Indeed, the government’s economic expert (Kevin Murphy, from the University of Chicago) presented sophisticated economic analysis and the Federal Trade Commission presented significant documentary evidence in support of the Commission’s narrower market definition. If Judge Kavanaugh believes that such evidence is insufficient to meet the government’s burden—at least in the absence of quantitative price effects—then the Supreme Court, with Judge Kavanaugh’s membership, could change merger jurisprudence, making it less hospitable to stronger enforcement.

One might agree or disagree with Judge Kavanaugh’s positions in the above dissents, just as one might agree or disagree with recent calls for stronger antitrust enforcement. Our purpose here is to demonstrate why Judge Kavanaugh’s presence on the Supreme Court would likely widen rather than narrow the divergence between the direction of the Supreme Court and the direction of the public debate with respect to antitrust enforcement.

Howard Shelanski is a professor of law at Georgetown University and a partner at the law firm Davis Polk & Wardwell LLP. Previously, he served as the Administrator of the Office of Information and Regulatory Affairs at the Office of Management and Budget in President Barack Obama’s White House. Michael Kades is the director for Markets and Competition Policy at the Washington Center for Equitable Growth.
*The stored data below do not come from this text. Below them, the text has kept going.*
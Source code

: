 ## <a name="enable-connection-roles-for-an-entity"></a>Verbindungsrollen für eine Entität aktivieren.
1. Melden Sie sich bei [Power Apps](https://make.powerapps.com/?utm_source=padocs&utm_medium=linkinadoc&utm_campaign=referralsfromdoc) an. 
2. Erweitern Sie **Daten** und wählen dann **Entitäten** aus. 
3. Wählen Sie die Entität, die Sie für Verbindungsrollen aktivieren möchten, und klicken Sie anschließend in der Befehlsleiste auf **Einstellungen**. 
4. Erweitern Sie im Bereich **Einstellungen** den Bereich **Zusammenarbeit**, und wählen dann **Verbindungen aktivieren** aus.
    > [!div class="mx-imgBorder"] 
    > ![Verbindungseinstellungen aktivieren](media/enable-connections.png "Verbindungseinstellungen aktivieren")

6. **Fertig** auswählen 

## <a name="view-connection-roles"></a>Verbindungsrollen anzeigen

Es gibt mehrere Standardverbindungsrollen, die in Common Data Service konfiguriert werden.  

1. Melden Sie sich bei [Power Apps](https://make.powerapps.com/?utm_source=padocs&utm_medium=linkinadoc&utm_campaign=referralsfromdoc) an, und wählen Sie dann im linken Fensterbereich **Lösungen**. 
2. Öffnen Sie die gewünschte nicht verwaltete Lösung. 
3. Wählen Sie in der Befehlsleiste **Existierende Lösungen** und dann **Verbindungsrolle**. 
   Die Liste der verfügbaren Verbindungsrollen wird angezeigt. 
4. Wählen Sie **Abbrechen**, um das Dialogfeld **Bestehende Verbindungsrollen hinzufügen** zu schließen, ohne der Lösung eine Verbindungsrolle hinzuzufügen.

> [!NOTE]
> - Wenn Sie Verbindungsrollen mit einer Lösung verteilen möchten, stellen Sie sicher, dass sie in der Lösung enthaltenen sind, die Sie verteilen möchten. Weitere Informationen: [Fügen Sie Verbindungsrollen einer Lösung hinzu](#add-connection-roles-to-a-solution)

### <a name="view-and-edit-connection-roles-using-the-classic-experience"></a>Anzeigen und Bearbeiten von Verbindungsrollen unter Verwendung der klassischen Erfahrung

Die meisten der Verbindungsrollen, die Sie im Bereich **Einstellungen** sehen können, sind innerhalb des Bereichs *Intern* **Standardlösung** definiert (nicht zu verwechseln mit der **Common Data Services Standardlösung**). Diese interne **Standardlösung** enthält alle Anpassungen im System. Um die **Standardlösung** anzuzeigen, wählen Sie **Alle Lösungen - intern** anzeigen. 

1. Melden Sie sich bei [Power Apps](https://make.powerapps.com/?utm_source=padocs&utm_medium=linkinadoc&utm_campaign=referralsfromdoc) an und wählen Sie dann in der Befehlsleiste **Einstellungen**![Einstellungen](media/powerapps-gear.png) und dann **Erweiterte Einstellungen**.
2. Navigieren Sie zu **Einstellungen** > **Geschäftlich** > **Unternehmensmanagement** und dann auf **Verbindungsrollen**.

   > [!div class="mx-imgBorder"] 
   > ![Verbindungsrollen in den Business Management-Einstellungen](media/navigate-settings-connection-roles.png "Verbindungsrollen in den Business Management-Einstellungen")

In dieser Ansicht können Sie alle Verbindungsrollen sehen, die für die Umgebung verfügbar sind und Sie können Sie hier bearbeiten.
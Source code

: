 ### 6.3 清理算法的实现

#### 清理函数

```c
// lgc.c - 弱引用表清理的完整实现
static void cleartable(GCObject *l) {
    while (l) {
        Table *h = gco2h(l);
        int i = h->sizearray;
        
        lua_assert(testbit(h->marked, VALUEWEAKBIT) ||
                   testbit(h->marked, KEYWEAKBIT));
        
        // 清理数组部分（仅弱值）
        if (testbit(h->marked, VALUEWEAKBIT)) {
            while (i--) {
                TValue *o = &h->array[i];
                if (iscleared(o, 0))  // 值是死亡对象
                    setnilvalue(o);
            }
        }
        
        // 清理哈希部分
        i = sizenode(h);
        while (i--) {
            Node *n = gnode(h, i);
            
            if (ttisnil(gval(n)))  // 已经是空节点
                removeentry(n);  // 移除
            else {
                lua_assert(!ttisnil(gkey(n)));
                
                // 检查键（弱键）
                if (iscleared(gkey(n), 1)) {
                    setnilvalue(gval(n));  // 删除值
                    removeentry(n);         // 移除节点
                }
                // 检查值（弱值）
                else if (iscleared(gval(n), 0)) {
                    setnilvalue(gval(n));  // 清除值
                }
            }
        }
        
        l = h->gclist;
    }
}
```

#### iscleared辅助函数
Prior to joining Equitable Growth, he worked as antitrust counsel for Sen. Amy Klobuchar (D-MN), the ranking member on the Senate Judiciary Subcommittee on Antitrust, Competition Policy and Consumer Rights

End Notes

1 United States v. Anthem Inc., 855 F.3d 345, 366 (DC Cir. 2017) (Kavanaugh J., dissenting); Federal Trade Commission v. Whole Foods, 548 F.3d 1028, 1052, 1058-59.

2 Anthem, 855 F.3d at 365.

3 Anthem, 855 F.3d at 376. (Kavanaugh J., dissenting)

4 Anthem, 855 F.3d at 374. (Kavanaugh J., dissenting)

5 Federal Trade Commission v. Whole Foods, 548 F.3d at 1054.